Mets owner Steve Cohen is going to have just as tough a time “buying championships” as the Yankees have since 2000.
So, let me get this straight: After two decades of mocking the Yankees for failing to buy championships, Mets fans are now extremely confident they’re about to … buy championships under Steve Cohen?
If it wasn’t clear by now that that’s not how any of this works, allow us to shout it loudly from the rooftops of the big ballpark in the Bronx.
After a roller-coaster ride of emotional hijinks, the Mets announced on Monday evening that the deal to transfer power from the Bernie Madoff-addled Wilpon family to Cohen, a $14-billionaire who made his money defrauding the general public on hedge funds, was officially official.
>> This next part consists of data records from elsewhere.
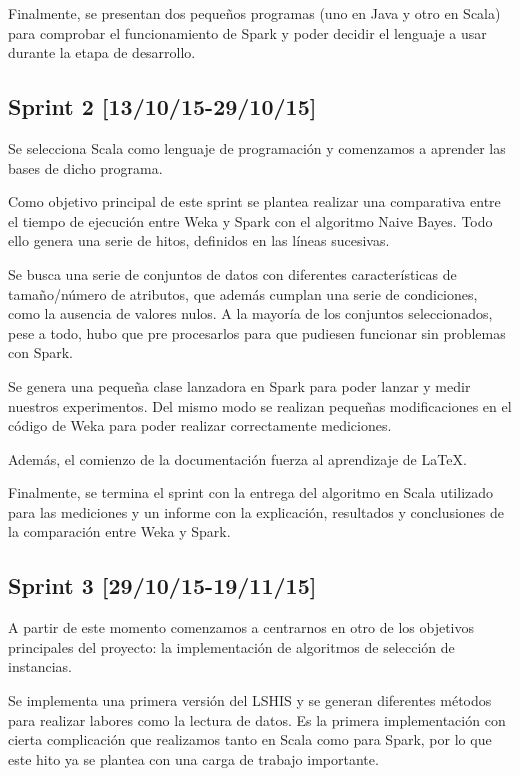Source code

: Finalmente, se presentan dos pequeños programas (uno en Java y otro en Scala) para comprobar el funcionamiento de Spark y poder decidir el lenguaje a usar durante la etapa de desarrollo.

\subsection{Sprint 2 [13/10/15-29/10/15]}

Se selecciona Scala como lenguaje de programación y comenzamos a aprender las bases de dicho programa.

Como objetivo principal de este sprint se plantea realizar una comparativa entre el tiempo de ejecución entre Weka y Spark con el algoritmo Naive Bayes. Todo ello genera una serie de hitos, definidos en las líneas sucesivas.

Se busca una serie de conjuntos de datos con diferentes características de tamaño/número de atributos, que además cumplan una serie de condiciones, como la ausencia de valores nulos. A la mayoría de los conjuntos seleccionados, pese a todo, hubo que pre procesarlos para que pudiesen funcionar sin problemas con Spark.

Se genera una pequeña clase lanzadora en Spark para poder lanzar y medir nuestros experimentos. Del mismo modo se realizan pequeñas modificaciones en el código de Weka para poder realizar correctamente mediciones.

Además, el comienzo de la documentación fuerza al aprendizaje de \LaTeX.

Finalmente, se termina el sprint con la entrega del algoritmo en Scala utilizado para las mediciones y un informe con la explicación, resultados y conclusiones de la comparación entre Weka y Spark.

\subsection{Sprint 3 [29/10/15-19/11/15]}

A partir de este momento comenzamos a centrarnos en otro de los objetivos principales del proyecto: la implementación de algoritmos de selección de instancias.
 
Se implementa una primera versión del LSHIS y se generan diferentes métodos para realizar labores como la lectura de datos. Es la primera implementación con cierta complicación que realizamos tanto en Scala como para Spark, por lo que este hito ya se plantea con una carga de trabajo importante.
It took Mets fan 1.2 seconds to abandon all they’d learned watching baseball for their entire lives, and demand that Uncle Steve Cohen bury the league with his fraudulent checkbook immediately.
Ignore, for a minute, that if the rest of baseball’s owners believed Cohen was about to “bury” them through excessive spending, they … wouldn’t approve him. Imagine letting a bull like Cohen ruin your china shop of collusion after so many years of hard work?
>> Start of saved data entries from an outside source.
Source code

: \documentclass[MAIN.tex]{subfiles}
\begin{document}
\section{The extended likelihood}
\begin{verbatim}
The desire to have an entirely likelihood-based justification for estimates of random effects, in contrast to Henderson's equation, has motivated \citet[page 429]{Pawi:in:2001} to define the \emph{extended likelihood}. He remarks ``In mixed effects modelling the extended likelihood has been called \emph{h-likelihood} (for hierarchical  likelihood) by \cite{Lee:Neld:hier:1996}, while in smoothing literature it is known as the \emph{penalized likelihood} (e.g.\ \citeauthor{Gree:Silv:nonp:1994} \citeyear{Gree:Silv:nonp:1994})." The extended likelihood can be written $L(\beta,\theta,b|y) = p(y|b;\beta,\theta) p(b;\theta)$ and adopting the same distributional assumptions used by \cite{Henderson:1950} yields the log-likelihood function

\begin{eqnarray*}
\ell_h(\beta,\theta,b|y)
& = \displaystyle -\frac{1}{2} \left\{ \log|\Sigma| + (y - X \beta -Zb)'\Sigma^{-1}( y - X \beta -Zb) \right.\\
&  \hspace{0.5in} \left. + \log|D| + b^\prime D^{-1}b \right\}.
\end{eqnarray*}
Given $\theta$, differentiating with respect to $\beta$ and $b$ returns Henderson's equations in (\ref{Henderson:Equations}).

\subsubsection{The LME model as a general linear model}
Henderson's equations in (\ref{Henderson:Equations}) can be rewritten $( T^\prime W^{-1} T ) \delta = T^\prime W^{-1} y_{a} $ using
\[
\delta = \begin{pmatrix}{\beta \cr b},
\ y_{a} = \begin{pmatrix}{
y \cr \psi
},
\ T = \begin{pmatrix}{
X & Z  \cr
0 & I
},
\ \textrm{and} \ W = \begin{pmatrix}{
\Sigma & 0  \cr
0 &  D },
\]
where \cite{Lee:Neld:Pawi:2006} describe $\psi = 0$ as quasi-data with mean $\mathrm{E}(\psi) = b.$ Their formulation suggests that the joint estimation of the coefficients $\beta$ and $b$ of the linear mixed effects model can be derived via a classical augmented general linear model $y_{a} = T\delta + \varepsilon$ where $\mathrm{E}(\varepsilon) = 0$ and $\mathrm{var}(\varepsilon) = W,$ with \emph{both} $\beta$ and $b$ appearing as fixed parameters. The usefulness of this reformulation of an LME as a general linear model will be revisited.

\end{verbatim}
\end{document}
But spending aside, in order for Cohen to succeed, he must be surrounded by the right baseball people. Is GM and former agent Brodie Van Wagenen one of those people? Judging by his short-sighted transactions and the disappearance of Jed Lowrie into the Springfield Mystery Spot, we aren’t so sure.
Cohen’s billions cannot undo the Jarred Kelenic trade. You cannot finance a time machine to prevent the sacrifice of Anthony Kay and Simeon Woods Richardson in order to obtain Marcus Stroman’s services for one cursed second half of action.
Money doesn’t bulldoze. Money supplements. If you believe the Mets have a championship core in place with Jacob deGrom and four eager question marks leading the rotation, then Cohen can help push you over the finish line. But answer this: If you think Cohen’s money was the final piece to the puzzle, who do you intend for it to go capture? Francisco Lindor is the only high-impact player on the market in 2022 who might be dazzled by dollar signs alone. Trevor Bauer could be outright bought this offseason. JT Realmuto may or may not leave Philadelphia. Are any of those three the missing piece?
There aren’t barrels full of free agents ripe for the plucking annually. That’s why purchasing the commissioner’s trophy is so very difficult. If the other 22 men on the roster aren’t exactly right, the three high-dollar value additions won’t mean much.
Perhaps Cohen’s biggest asset is that he does not hold the surname “Wilpon”. Certain sects of Flushing believe that family was the sole thing holding the Mets back all these years, and it definitely can’t hurt to get rid of their imprint.
As a Yankees fan, I’m not “scared” of Cohen, and I wish the scarred Mets fans well. But after two decades of crowing in the exact opposite direct, don’t be surprised when purchasing a ring for your mantle proves difficult. The people pushing for the transactions have to know what they’re doing, too.